I wonder if there's any tool to implement ICC aware transforms on spooled print jobs for CUPS / Foomatic / Gutenprint. It seems like one can embed a ICC tag into files that are to be printed but AFAIK there's nothing that actually does (as a print filter / option) anything with that such as converting from source ICC to printer colorspace.
Doing this with higher level PDL's is non-trivial (ie. PDF, PostScript). You need a RIP really, and commercial products that do this sort of function sell for thousands of dollars.
I notice that some of ArgyllCMS's calculations can be a bit CPU intensive. I wonder if the following compilation options could be of help in performance:
http://gcc.gnu.org/gcc-4.2/changes.html > New Targets and Target Specific Improvements > IA-32/x86-64 >> * -mtune=native and -march=native will produce code optimized for the host architecture as detected using the cpuid instruction.
It may be worth a try, but I'd be surprised if it made much difference. The difference between debug and optimized isn't that great for instance. The only significant approach would be to recode some of the core algorithms to run on multiple CPU's (yes, on the wish list, but not likely soon). The pixel conversion engine code (imdi) can be speeded up by a factor of 2 if it's run on a 64 bit machine, but I would guess you are not talking about that aspect.
It might be a relatively easy way to parallelize some of the compute intensive tasks across multiple CPU cores without a lot of code development overhead, andwithout breaking the compilation on compilers / CPUs that don't support OpenMP or multi-cores.

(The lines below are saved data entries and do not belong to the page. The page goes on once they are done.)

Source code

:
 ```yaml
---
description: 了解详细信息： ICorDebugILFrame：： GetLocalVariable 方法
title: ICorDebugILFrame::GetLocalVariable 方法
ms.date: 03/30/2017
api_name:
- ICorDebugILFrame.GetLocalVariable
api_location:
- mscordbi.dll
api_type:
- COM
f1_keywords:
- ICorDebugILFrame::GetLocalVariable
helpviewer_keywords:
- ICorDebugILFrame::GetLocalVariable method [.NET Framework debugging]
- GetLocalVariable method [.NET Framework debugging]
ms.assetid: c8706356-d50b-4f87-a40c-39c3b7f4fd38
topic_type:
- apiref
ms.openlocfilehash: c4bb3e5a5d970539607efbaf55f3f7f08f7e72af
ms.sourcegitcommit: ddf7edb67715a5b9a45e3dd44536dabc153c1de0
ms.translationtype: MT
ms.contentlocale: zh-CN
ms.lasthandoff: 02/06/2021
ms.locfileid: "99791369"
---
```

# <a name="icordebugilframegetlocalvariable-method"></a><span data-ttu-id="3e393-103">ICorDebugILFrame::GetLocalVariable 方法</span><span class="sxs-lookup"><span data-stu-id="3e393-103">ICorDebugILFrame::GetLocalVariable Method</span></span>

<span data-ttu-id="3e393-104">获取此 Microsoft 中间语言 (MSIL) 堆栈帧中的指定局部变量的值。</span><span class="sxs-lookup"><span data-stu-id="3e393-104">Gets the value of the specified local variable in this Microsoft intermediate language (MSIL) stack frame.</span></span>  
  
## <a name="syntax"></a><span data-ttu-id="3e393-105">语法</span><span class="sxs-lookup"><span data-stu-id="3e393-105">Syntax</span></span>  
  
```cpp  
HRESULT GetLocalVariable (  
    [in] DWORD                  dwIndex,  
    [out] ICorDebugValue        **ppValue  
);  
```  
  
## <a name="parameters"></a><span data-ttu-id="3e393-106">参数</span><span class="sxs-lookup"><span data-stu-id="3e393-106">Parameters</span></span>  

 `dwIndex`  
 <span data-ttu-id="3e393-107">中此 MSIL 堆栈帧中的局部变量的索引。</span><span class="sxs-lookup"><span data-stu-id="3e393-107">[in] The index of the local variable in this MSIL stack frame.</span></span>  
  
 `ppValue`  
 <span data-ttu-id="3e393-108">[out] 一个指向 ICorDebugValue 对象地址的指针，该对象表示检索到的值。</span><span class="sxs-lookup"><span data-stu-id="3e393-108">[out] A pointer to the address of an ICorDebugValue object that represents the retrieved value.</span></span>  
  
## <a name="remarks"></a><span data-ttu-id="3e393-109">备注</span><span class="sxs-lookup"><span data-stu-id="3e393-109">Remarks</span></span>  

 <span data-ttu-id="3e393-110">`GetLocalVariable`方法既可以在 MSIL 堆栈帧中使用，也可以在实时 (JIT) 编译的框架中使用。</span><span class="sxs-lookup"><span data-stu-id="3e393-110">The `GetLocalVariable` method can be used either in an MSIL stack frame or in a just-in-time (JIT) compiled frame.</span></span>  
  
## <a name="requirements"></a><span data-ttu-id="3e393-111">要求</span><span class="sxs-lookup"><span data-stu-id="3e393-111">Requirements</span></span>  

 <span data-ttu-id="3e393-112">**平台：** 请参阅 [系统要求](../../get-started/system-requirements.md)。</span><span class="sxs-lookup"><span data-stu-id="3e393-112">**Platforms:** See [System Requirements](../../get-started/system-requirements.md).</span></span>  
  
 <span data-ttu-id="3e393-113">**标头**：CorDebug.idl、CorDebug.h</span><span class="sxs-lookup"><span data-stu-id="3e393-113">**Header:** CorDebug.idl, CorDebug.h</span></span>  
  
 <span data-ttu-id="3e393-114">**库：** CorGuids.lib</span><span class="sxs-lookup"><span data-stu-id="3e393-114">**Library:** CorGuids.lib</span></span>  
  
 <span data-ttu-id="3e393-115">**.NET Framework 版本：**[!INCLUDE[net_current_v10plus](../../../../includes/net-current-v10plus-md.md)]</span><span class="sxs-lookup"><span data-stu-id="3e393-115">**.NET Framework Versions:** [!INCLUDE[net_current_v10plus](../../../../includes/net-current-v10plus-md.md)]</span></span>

A lot of it is parellizable, but it is not perfectly straightforward. The curve optimization code would need some careful though to thread, and it tends to dominate the forward profile construction now (the rspl code is relatively fast on modern processors, although it could be threaded relatively easily I think). The inverse lookup code is a massively parallel problem, so there's lots of scope there, but it's complicated by the presence of the intermediate calculation cache. If the cache was to be retained, it would need locking etc., and could easily be a bottleneck. Graeme Gill.